A Bowie knife (ˈbuːi ) is a pattern of fixed-blade fighting knife created by Rezin Bowie in the early 19th century for his brother Jim Bowie, who had become famous for his use of a large knife at a duel known as the Sandbar Fight.
Since the first incarnation, the Bowie knife has come to incorporate several recognizable and characteristic design features, although in common usage the term refers to any large sheath knife with a crossguard and a clip point. The knife pattern is still popular with collectors; in addition to various knife manufacturing companies there are hundreds of custom knife makers producing Bowie knives with different types of steel and variations in style.

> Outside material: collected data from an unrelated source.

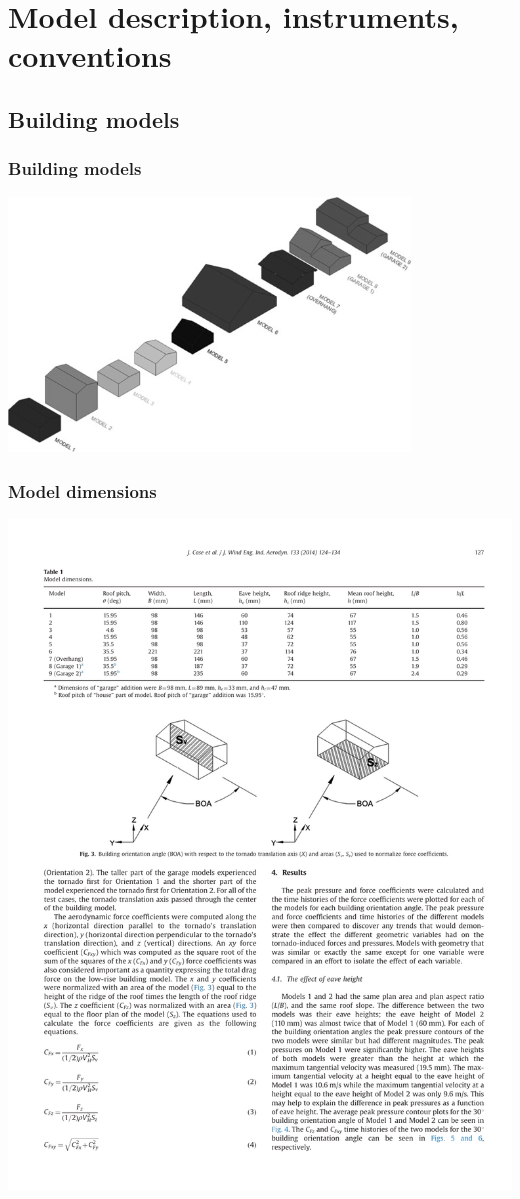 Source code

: \documentclass{beamer}
\begin{document}
\section{Model description, instruments,  conventions}
\subsection{Building models}
\begin{frame}
	\frametitle{Building models}
	\includegraphics[width=0.8\textwidth]{./fig/2.jpg}
\end{frame}
\begin{frame}
	\frametitle{Model dimensions}
	\includegraphics[width=\textwidth]{./fig/model_dimension.pdf}
\end{frame}
\end{document}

The early history of the Bowie knife is complicated by murky definitions, limited supporting documentation, and conflicting claims. The Bowie knife is not well defined. By the mid-20th century most included some combination of blade length and blade shape. In the mid-19th century, when the popularity of the knife was at its peak, the term was applied to a wide range of blades. Absent a consensus definition, it is impossible to clearly define the origin of the knife. To complicate matters, some American blades that meet the modern definition of the Bowie knife may pre-date Bowie.

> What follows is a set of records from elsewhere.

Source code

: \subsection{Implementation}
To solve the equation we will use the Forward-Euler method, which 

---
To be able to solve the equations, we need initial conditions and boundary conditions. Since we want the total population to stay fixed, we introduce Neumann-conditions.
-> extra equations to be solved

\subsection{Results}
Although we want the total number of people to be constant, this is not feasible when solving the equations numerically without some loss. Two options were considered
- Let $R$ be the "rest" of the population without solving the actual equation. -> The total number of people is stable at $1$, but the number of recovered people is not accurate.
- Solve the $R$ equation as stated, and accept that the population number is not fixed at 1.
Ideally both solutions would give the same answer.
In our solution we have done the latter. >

The Bowie knife derives part of its name and reputation from James Bowie, a notorious knife fighter, who died at the Battle of the Alamo. James Bowie left a very thin paper trail; in the absence of verifiable facts, his history was buried in unverifiable knife-fighting legend. Historians seriously entertain the possibility that Bowie fought only one personal knife fight (and, if Rezin Bowie's account is true, that fight was not fought with a blade meeting the modern definition). That Sandbar Fight received national publicity (accounts in Philadelphia, New York, and the Niles' Register of Washington, D.C.) within months of the event. James Bowie prominently wore a large knife after the Sandbar fight.
The Bowie family provided a variety of conflicting knife histories.